Giorgio Marengo, cardinal le plus jeune au monde

À l’issue de ce consistoire, le premier depuis novembre 2020, le pape François aura ainsi choisi 83 cardinaux sur le total actuel de 132 électeurs, soit près des deux tiers, la proportion nécessaire pour élire un nouveau pape, même si ce choix est toujours imprévisible.

Avec 40 % des électeurs, l’Europe reste ainsi le continent le plus représenté, devant l’Amérique du Sud et l’Asie (16 % chacune), l’Afrique (13 %) et l’Amérique du Nord (12 %).

Parmi les personnalités notables figure l’Américain Robert McElroy, évêque de San Diego en Californie, considéré comme progressiste pour ses positions sur les catholiques homosexuels, notamment.

À noter également, le choix inattendu du missionnaire italien Giorgio Marengo, préfet apostolique d’Oulan-Bator (Mongolie), qui deviendra à 48 ans le plus jeune cardinal du monde. « Avec simplicité et humilité, je me mets à l’écoute de personnes beaucoup plus expérimentées que moi », a-t-il déclaré samedi à la presse, confiant avoir été « surpris » et « honoré » par sa nomination. « C’est un signe d’attention pour ces réalités qui sont généralement considérées comme minoritaires (…) on sait à quel point la marginalité est importante dans le cœur du Saint-Père », a-t-il ajouté en référence à son pays de mission.

Gérald Darmanin pour représenter la France

Jean-Marc Aveline, archevêque de Marseille particulièrement engagé dans le dialogue interreligieux, devient quant à lui le sixième Français du collège cardinalice.

Autres hommes de terrain à endosser la robe pourpre, le Nigérian Peter Okpaleke, le Brésilien Leonardo Ulrich Steiner ou encore Virgilio Do Carmo Da Silva, archevêque de Dili (Timor oriental).
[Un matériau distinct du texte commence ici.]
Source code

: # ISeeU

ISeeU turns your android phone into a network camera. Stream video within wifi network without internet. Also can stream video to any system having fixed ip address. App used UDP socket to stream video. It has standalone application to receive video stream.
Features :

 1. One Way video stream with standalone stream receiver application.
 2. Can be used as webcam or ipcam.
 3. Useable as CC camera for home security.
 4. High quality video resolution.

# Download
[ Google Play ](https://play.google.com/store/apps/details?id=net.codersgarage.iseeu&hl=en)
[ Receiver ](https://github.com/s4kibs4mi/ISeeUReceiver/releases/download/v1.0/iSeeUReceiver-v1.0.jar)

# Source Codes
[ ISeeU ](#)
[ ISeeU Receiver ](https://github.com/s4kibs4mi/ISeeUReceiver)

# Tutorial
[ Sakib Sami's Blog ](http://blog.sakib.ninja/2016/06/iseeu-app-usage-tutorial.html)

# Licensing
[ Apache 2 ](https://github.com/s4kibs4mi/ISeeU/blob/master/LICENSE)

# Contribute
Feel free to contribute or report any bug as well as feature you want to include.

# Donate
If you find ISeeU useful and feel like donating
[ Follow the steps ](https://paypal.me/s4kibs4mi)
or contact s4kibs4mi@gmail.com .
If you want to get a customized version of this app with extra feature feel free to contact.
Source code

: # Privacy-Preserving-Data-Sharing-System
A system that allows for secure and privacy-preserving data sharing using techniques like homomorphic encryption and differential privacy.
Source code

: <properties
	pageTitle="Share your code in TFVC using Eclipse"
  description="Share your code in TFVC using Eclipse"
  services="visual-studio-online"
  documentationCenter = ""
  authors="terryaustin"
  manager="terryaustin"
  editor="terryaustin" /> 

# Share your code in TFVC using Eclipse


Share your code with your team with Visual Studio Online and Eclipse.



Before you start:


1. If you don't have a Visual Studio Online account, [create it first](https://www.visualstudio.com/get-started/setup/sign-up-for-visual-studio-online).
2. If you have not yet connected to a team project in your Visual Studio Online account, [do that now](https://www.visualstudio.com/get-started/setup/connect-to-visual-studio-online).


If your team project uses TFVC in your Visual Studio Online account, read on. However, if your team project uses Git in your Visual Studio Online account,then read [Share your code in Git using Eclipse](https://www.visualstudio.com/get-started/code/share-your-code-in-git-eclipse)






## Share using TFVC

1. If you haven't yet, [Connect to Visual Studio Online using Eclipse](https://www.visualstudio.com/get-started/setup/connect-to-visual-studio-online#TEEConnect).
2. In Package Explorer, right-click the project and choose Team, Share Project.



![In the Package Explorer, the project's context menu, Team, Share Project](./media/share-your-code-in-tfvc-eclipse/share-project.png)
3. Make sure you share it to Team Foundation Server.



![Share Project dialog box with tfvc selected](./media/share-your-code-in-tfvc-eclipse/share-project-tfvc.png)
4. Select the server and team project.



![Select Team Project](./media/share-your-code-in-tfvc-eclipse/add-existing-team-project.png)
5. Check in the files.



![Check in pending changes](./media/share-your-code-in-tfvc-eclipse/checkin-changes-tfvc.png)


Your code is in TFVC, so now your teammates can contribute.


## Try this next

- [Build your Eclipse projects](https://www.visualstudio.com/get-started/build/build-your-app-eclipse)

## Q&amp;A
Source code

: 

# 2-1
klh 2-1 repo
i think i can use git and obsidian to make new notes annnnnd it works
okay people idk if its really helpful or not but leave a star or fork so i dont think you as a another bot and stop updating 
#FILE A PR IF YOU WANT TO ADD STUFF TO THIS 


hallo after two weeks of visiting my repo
Trois futurs cardinaux occupent déjà des postes à responsabilité dans la Curie, le « gouvernement » du Vatican : le Britannique Arthur Roche, le Sud-Coréen Lazzaro You Heung-sik et l’Espagnol Fernando Vérgez Alzaga.

Comme de coutume, tous s’agenouilleront devant le pape pour recevoir leur barrette (coiffe carrée) rouge et leur anneau cardinalice. La cérémonie, où la France sera représentée par son ministre de l’Intérieur, Gérald Darmanin, sera suivie de la traditionnelle « visite de courtoisie » au Vatican, qui permet au public de saluer les nouveaux « princes de l’Église ».

Dans la foulée, lundi et mardi, se tiendra une réunion avec 197 cardinaux et responsables religieux du monde entier, que le pape a tenu à réunir pour évoquer la nouvelle « Constitution » du Vatican, entrée en vigueur en juin, et l’avenir de l’Église. Une réunion qui, indirectement, permettra de préparer le prochain conclave.

Ce sera l’occasion « d’apprendre à mieux se connaître, car nous venons des quatre coins du monde », ainsi que d’évoquer la « réorientation de la Curie », a confié Mgr McElroy.